Dr Harendra Nath Sarkar, the petitioner’s husband is a well-known professor of medicine at Sher-e-Bangla Medical College in Barisal, Bangladesh, the respondent claimed.
In support of his contention the respondent filed a copy of the National Identity Card (No.7307645577) of Bangladesh issued in the name of the petitioner. It showed her as a bona fide voter of Barisal district.
Alo Rani Sarkar filed the petition after the polls results were declared on May 2, 2021.
The court ordered an inquiry to establish her nationality and reports were sought from several departments in Bangladesh.
Sarkar’s lawyers claimed in court that though born in Bengal’s Hooghly district in 1969 she became a Bangladeshi citizen after her marriage to Dr Harendra Nath Sarkar in 1980 but she has left him because of matrimonial discord and returned to India.
The lawyers said she enrolled her name in the electoral roll of Bangladesh in 2012 “out of mistake” and it came to her notice in 2020 when she requested the Election Commission secretariat at Dhaka to delete it.
The inquiry ordered by the Calcutta high court, however, found Sarkar to be a Bangladeshi national by virtue of birth and the judge made strong observations, even referring to the Citizenship (Amendment) Act, 2019.
“Even if the petitioner has voter identity card, Aadhar card and passport, the said documents do not prove her citizenship of this country. It is needless to say that the petitioner has claimed to be the citizen of this country by birth. But from the inquiry report which she relies in her written objection against the application under Order VII Rule 11(d) of the CPC it is ascertained that her parents used to live in Bangladesh and she came to India with her uncle in her childhood, meaning thereby that the petitioner was born in Bangladesh,” said the order passed by justice Bibek Chaudhuri, a copy of which was seen by HT.
“It is not clear even on this date as to whether her name has been deleted from the electoral roll of Bangladesh. The petitioner has not claimed acquisition of citizenship under Section 3 or 4 of the Citizenship Act, 1955. She has not acquired citizenship by registration under Section 5 of the Citizenship Act of 1955. The petitioner also does not fall within the purview of the Citizenship (Amendment) Act, 2019,” said the order.
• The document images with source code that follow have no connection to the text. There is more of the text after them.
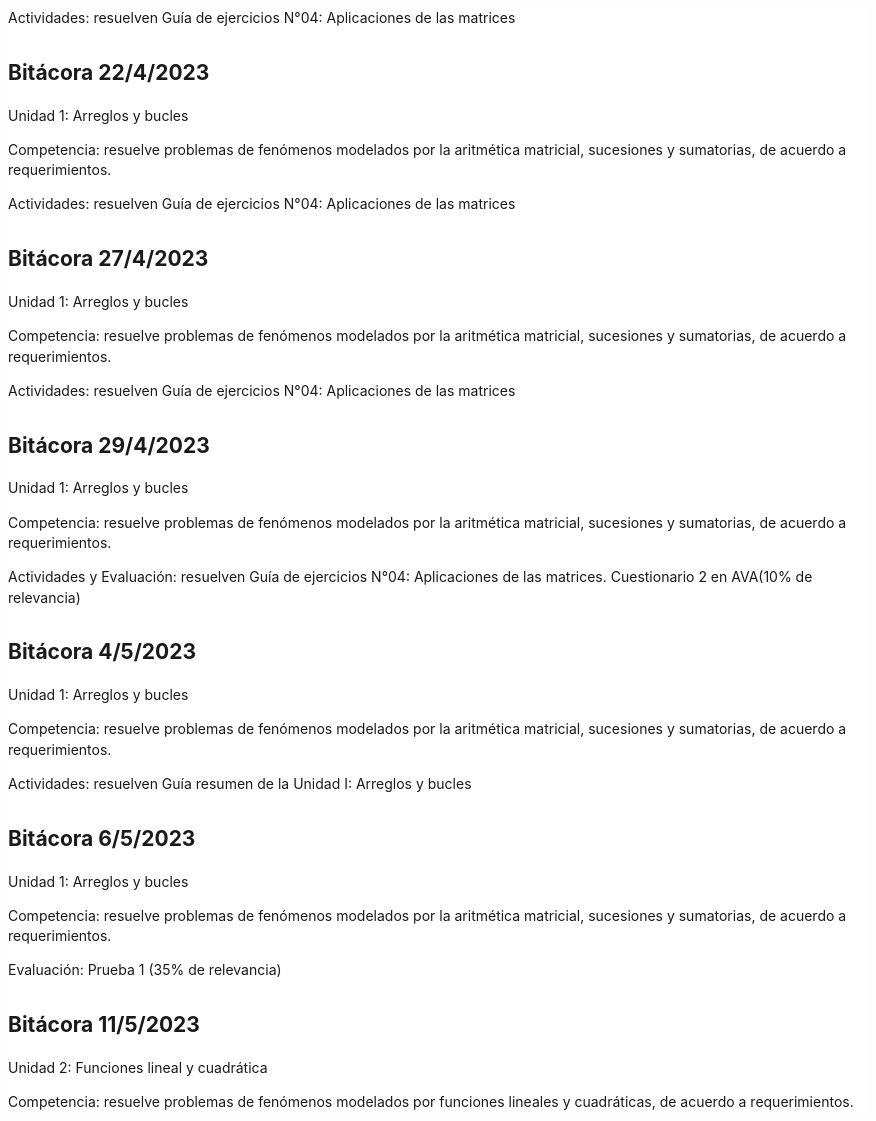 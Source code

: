 Actividades: resuelven Guía de ejercicios N°04: Aplicaciones de las matrices 

## Bitácora 22/4/2023

Unidad 1: Arreglos y bucles

Competencia: resuelve problemas de fenómenos modelados por la aritmética matricial, sucesiones y sumatorias, de acuerdo a requerimientos.

Actividades: resuelven Guía de ejercicios N°04: Aplicaciones de las matrices 

## Bitácora 27/4/2023

Unidad 1: Arreglos y bucles

Competencia: resuelve problemas de fenómenos modelados por la aritmética matricial, sucesiones y sumatorias, de acuerdo a requerimientos.

Actividades: resuelven Guía de ejercicios N°04: Aplicaciones de las matrices 

## Bitácora 29/4/2023

Unidad 1: Arreglos y bucles

Competencia: resuelve problemas de fenómenos modelados por la aritmética matricial, sucesiones y sumatorias, de acuerdo a requerimientos.

Actividades y Evaluación: resuelven Guía de ejercicios N°04: Aplicaciones de las matrices. Cuestionario 2 en AVA(10% de relevancia)

## Bitácora 4/5/2023

Unidad 1: Arreglos y bucles

Competencia: resuelve problemas de fenómenos modelados por la aritmética matricial, sucesiones y sumatorias, de acuerdo a requerimientos.

Actividades: resuelven Guía resumen de la Unidad I: Arreglos y bucles 

## Bitácora 6/5/2023

Unidad 1: Arreglos y bucles

Competencia: resuelve problemas de fenómenos modelados por la aritmética matricial, sucesiones y sumatorias, de acuerdo a requerimientos.

Evaluación: Prueba 1 (35% de relevancia)

## Bitácora 11/5/2023

Unidad 2: Funciones lineal y cuadrática

Competencia: resuelve problemas de fenómenos modelados por funciones lineales y cuadráticas, de acuerdo a requerimientos.
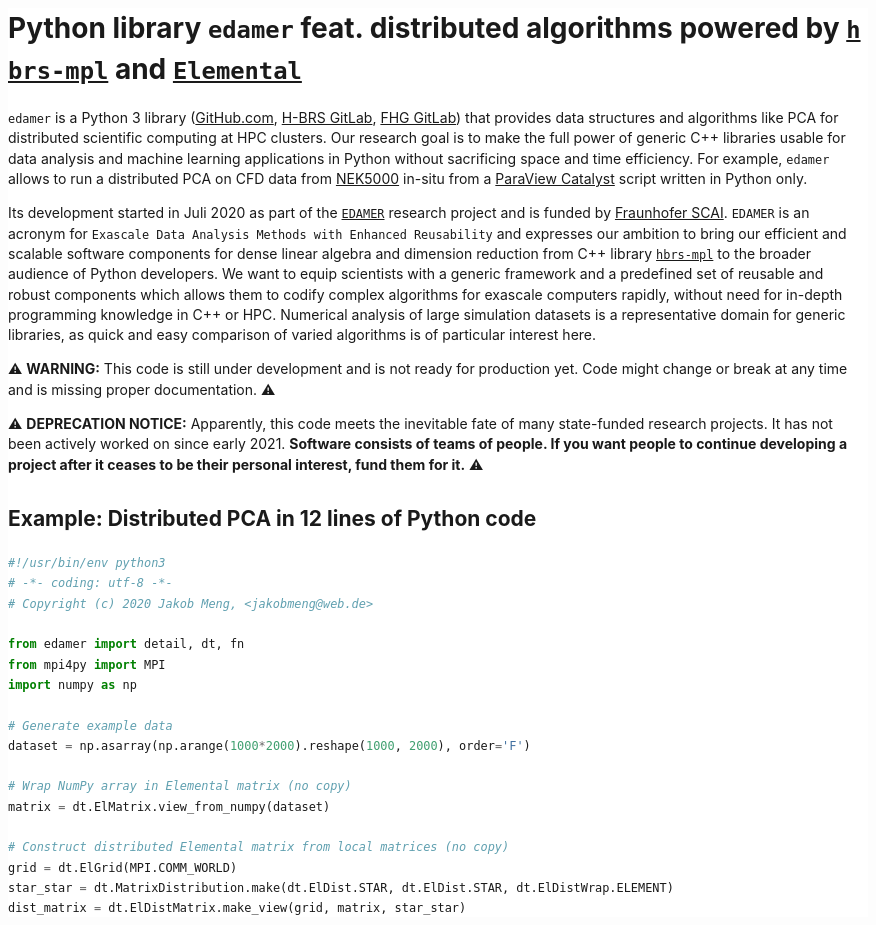 # Python library `edamer` feat. distributed algorithms powered by [`hbrs-mpl`][hbrs-mpl] and [`Elemental`][elemental]

`edamer` is a Python 3 library
([GitHub.com][py-edamer], [H-BRS GitLab][hbrs-gitlab-py-edamer], [FHG GitLab][fhg-gitlab-py-edamer])
that provides data structures and algorithms like PCA for distributed scientific computing at HPC clusters.
Our research goal is to make the full power of generic C++ libraries usable for data analysis
and machine learning applications in Python without sacrificing space and time efficiency.
For example, `edamer` allows to run a distributed PCA on CFD data from [NEK5000][nek5000] in-situ from a
[ParaView Catalyst][pv-catalyst-guide] script written in Python only.

Its development started in Juli 2020 as part of the [`EDAMER`][fhg-gitlab-edamer] research project and is funded by
[Fraunhofer SCAI][fhg-scai]. `EDAMER` is an acronym for `Exascale Data Analysis Methods with Enhanced Reusability` and
expresses our ambition to bring our efficient and scalable software components for dense linear algebra and dimension
reduction from C++ library [`hbrs-mpl`][hbrs-mpl] to the broader audience of Python developers. We want to equip
scientists with a generic framework and a predefined set of reusable and robust components which allows them to codify
complex algorithms for exascale computers rapidly, without need for in-depth programming knowledge in C++ or HPC.
Numerical analysis of large simulation datasets is a representative domain for generic libraries, as quick and easy
comparison of varied algorithms is of particular interest here.

:warning: **WARNING:**
This code is still under development and is not ready for production yet.
Code might change or break at any time and is missing proper documentation.
:warning:

:warning: **DEPRECATION NOTICE:**
Apparently, this code meets the inevitable fate of many state-funded research projects. It has not been actively worked
on since early 2021. **Software consists of teams of people. If you want people to continue developing a project after
it ceases to be their personal interest, fund them for it.**
:warning:

## Example: Distributed PCA in 12 lines of Python code

```Python
#!/usr/bin/env python3
# -*- coding: utf-8 -*-
# Copyright (c) 2020 Jakob Meng, <jakobmeng@web.de>

from edamer import detail, dt, fn
from mpi4py import MPI
import numpy as np

# Generate example data
dataset = np.asarray(np.arange(1000*2000).reshape(1000, 2000), order='F')

# Wrap NumPy array in Elemental matrix (no copy)
matrix = dt.ElMatrix.view_from_numpy(dataset)

# Construct distributed Elemental matrix from local matrices (no copy)
grid = dt.ElGrid(MPI.COMM_WORLD)
star_star = dt.MatrixDistribution.make(dt.ElDist.STAR, dt.ElDist.STAR, dt.ElDistWrap.ELEMENT)
dist_matrix = dt.ElDistMatrix.make_view(grid, matrix, star_star)
```

[//]: # (References)
[boost-hana]: https://github.com/boostorg/hana
[boost-hana-ref]: https://boostorg.github.io/hana/
[cmake3-tut]: https://cmake.org/cmake/help/latest/guide/tutorial/index.html
[cpp-ref]: https://en.cppreference.com/w/cpp
[cpp-ref-class-template]: https://en.cppreference.com/w/cpp/language/class_template
[debian-bug-959387]: https://bugs.debian.org/cgi-bin/bugreport.cgi?bug=959387
[debian-bug-972551]: https://bugs.debian.org/cgi-bin/bugreport.cgi?bug=972551
[docker-artifacts]: https://github.com/JM1/docker-artifacts
[docker-hub-jm1337]: https://hub.docker.com/r/jm1337/
[docker-install-debian]: https://docs.docker.com/engine/install/debian/
[docker-install-mac]: https://docs.docker.com/docker-for-mac/install/
[docker-install-ubuntu]: https://docs.docker.com/engine/install/ubuntu/
[docker-install-windows]: https://docs.docker.com/docker-for-windows/install/
[docker-to-podman-transition]: https://developers.redhat.com/blog/2020/11/19/transitioning-from-docker-to-podman/
[elemental]: https://github.com/elemental/Elemental
[el-matrix-dists]: https://github.com/elemental/elemental-web/blob/master/source/doc-dev/core/dist_matrix/DM.rst
[el-dist-vc-star]: https://github.com/elemental/elemental-web/blob/master/source/doc-dev/core/dist_matrix/Element/VC_STAR.rst
[el-dist-mc-mr]: https://github.com/elemental/elemental-web/blob/master/source/doc-dev/core/dist_matrix/Element/MC_MR.rst
[el-dist-star-star]: https://github.com/elemental/elemental-web/blob/master/source/doc-dev/core/dist_matrix/Element/STAR_STAR.rst
[fhg-gitlab-edamer]: https://gitlab.scai.fraunhofer.de/ndv/research/excellerat/edamer
[fhg-gitlab-py-edamer]: https://gitlab.scai.fraunhofer.de/ndv/research/excellerat/edamer-python-library
[fhg-scai]: https://www.scai.fraunhofer.de/
[github-jm1]: https://github.com/jm1
[hbrs-gitlab-hbrs-mpl]: https://git.inf.h-brs.de/jmeng2m/hbrs-mpl/
[hbrs-gitlab-py-edamer]: https://git.inf.h-brs.de/jmeng2m/python-edamer
[hbrs-gitlab-py-edamer-ci]: https://git.inf.h-brs.de/jmeng2m/python-edamer/-/pipelines
[hbrs-cmake]: https://github.com/JM1/hbrs-cmake/
[hbrs-mpl]: https://github.com/JM1/hbrs-mpl/
[jm]: http://www.jakobmeng.de
[matlab-help]: https://de.mathworks.com/help/
[mpi4py-ref]: https://mpi4py.readthedocs.io/
[nek5000]: https://nek5000.mcs.anl.gov/
[podman-install]: https://podman.io/getting-started/installation
[pv-catalyst-guide]: https://www.paraview.org/files/catalyst/docs/ParaViewCatalystUsersGuide_v2.pdf "The ParaView Catalyst Users Guide v2"
[py-edamer]: https://github.com/JM1/python-edamer
[py-edamer-cmake-options]: https://github.com/JM1/python-edamer/blob/master/CMakeLists.txt#L17
[py-edamer-dt-el-matrix-bindings]: https://github.com/JM1/python-edamer/blob/master/src/edamer/dt/el_matrix/impl.cpp#L122
[py-edamer-fn-multiply]: https://github.com/JM1/python-edamer/tree/master/src/edamer/fn/multiply
[py-edamer-fn]: https://github.com/JM1/python-edamer/tree/master/src/edamer/fn
[py-edamer-fn-pca-pytest]: https://github.com/JM1/python-edamer/blob/master/src/edamer/fn/pca/test/elemental.py
[py-edamer-fn-transpose-pytest]: https://github.com/JM1/python-edamer/blob/master/src/edamer/fn/transpose/test/elemental.py
[pybind11-doc]: https://pybind11.readthedocs.io/
[pybind11-bindings-with-boost-hana]: https://github.com/jwbuurlage/pybind11_plus_hana
[pytest-doc]: https://docs.pytest.org/
[python3-ref]: https://docs.python.org/3/reference/
[wiki-cpp17]: https://en.wikipedia.org/wiki/C++17
[wiki-mpi]: https://en.wikipedia.org/wiki/Message_Passing_Interface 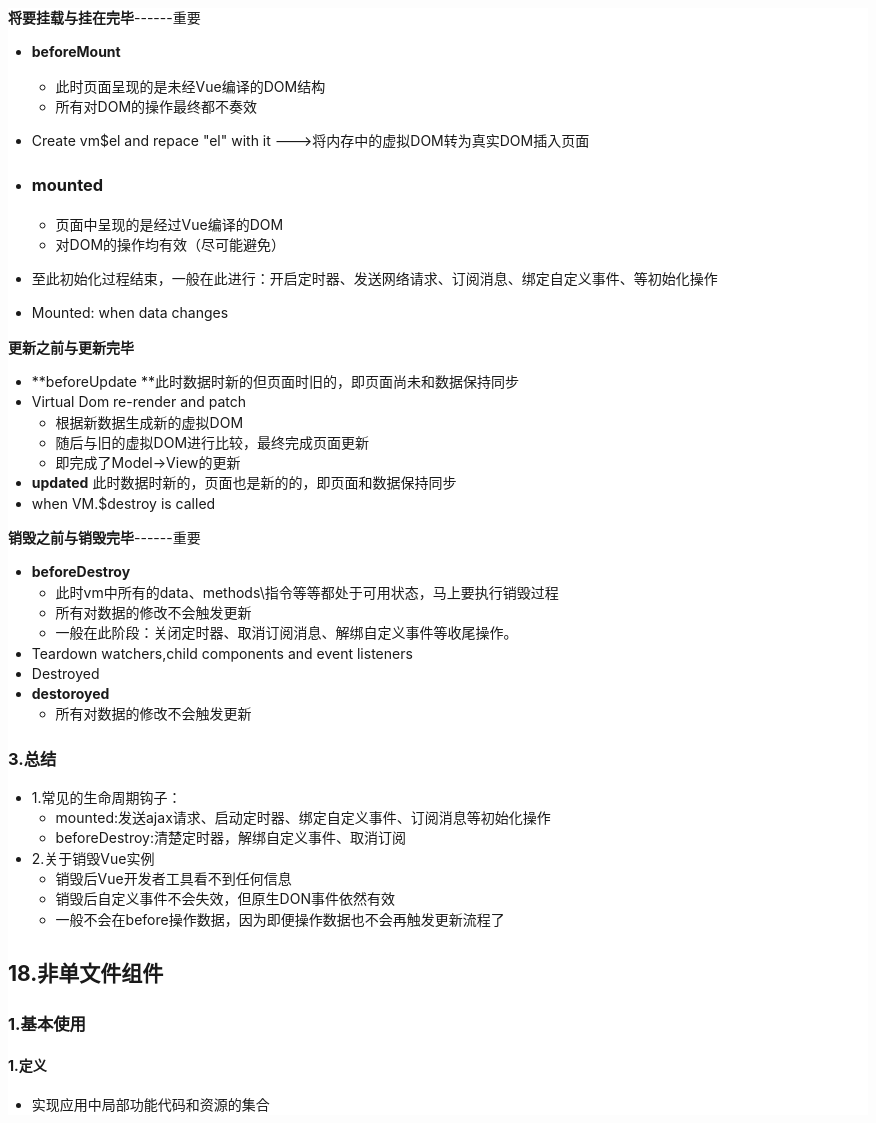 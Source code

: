 **将要挂载与挂在完毕**------重要

- **beforeMount**

  - 此时页面呈现的是未经Vue编译的DOM结构
  - 所有对DOM的操作最终都不奏效

- Create vm$el and repace "el" with it --->将内存中的虚拟DOM转为真实DOM插入页面

- ### **mounted**

  - 页面中呈现的是经过Vue编译的DOM
  - 对DOM的操作均有效（尽可能避免）

- 至此初始化过程结束，一般在此进行：开启定时器、发送网络请求、订阅消息、绑定自定义事件、等初始化操作

- Mounted: when data changes

**更新之前与更新完毕**

- **beforeUpdate **此时数据时新的但页面时旧的，即页面尚未和数据保持同步
- Virtual Dom re-render and patch
  - 根据新数据生成新的虚拟DOM
  - 随后与旧的虚拟DOM进行比较，最终完成页面更新
  - 即完成了Model->View的更新
- **updated** 此时数据时新的，页面也是新的的，即页面和数据保持同步
- when VM.$destroy is called

**销毁之前与销毁完毕**------重要

- **beforeDestroy** 
  - 此时vm中所有的data、methods\指令等等都处于可用状态，马上要执行销毁过程
  - 所有对数据的修改不会触发更新
  - 一般在此阶段：关闭定时器、取消订阅消息、解绑自定义事件等收尾操作。
- Teardown watchers,child components and event listeners
- Destroyed
- **destoroyed**
  - 所有对数据的修改不会触发更新

### 3.总结

- 1.常见的生命周期钩子：
  -  mounted:发送ajax请求、启动定时器、绑定自定义事件、订阅消息等初始化操作
  - beforeDestroy:清楚定时器，解绑自定义事件、取消订阅
- 2.关于销毁Vue实例
  - 销毁后Vue开发者工具看不到任何信息
  - 销毁后自定义事件不会失效，但原生DON事件依然有效
  - 一般不会在before操作数据，因为即便操作数据也不会再触发更新流程了

## 18.非单文件组件

### 1.基本使用

#### 1.定义

- 实现应用中局部功能代码和资源的集合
“Her nomination paper was scrutinized by the Election Commission. She was declared qualified to be chosen to fill that seat. Under the provision of the Constitution and the Representation of People Act, 1951, therefore, the court cannot hold her to be disqualified under Section 16 of the 1950 Act without trial,” the judge wrote.
The order further said: “It is needless to say that a passport, voters identity card, pan card, Aadhar card are not documents of citizenship of India. If a person claims citizenship of this court, he/she must prove her citizenship under Part-II of the Constitution of India. Article 9 of the Constitution states that no person shall be a citizen of India by virtue of Article 5 or be deemed to be a citizen of India by virtue of Article 6 or Article 8, if he has voluntarily acquired the citizenship of any foreign state.”
“…….it is crystal clear that the petitioner is a Bangladeshi national on the date of filing of nomination paper and on the dates of election and declaration of the result,” said the judge.
“From the face of the petitioner’s own document, it is found that the petitioner had no right to contest the assembly election of 2021. As she is not a citizen of India, she shall not be qualified to be chosen to fill a seat in the legislature of a state in terms of Article 173 of the Constitution read with Section 16 of the Representation of People Act, 1950,” the order said.
No TMC leaders commented on the court order. Sarkar could not be contacted despite several efforts.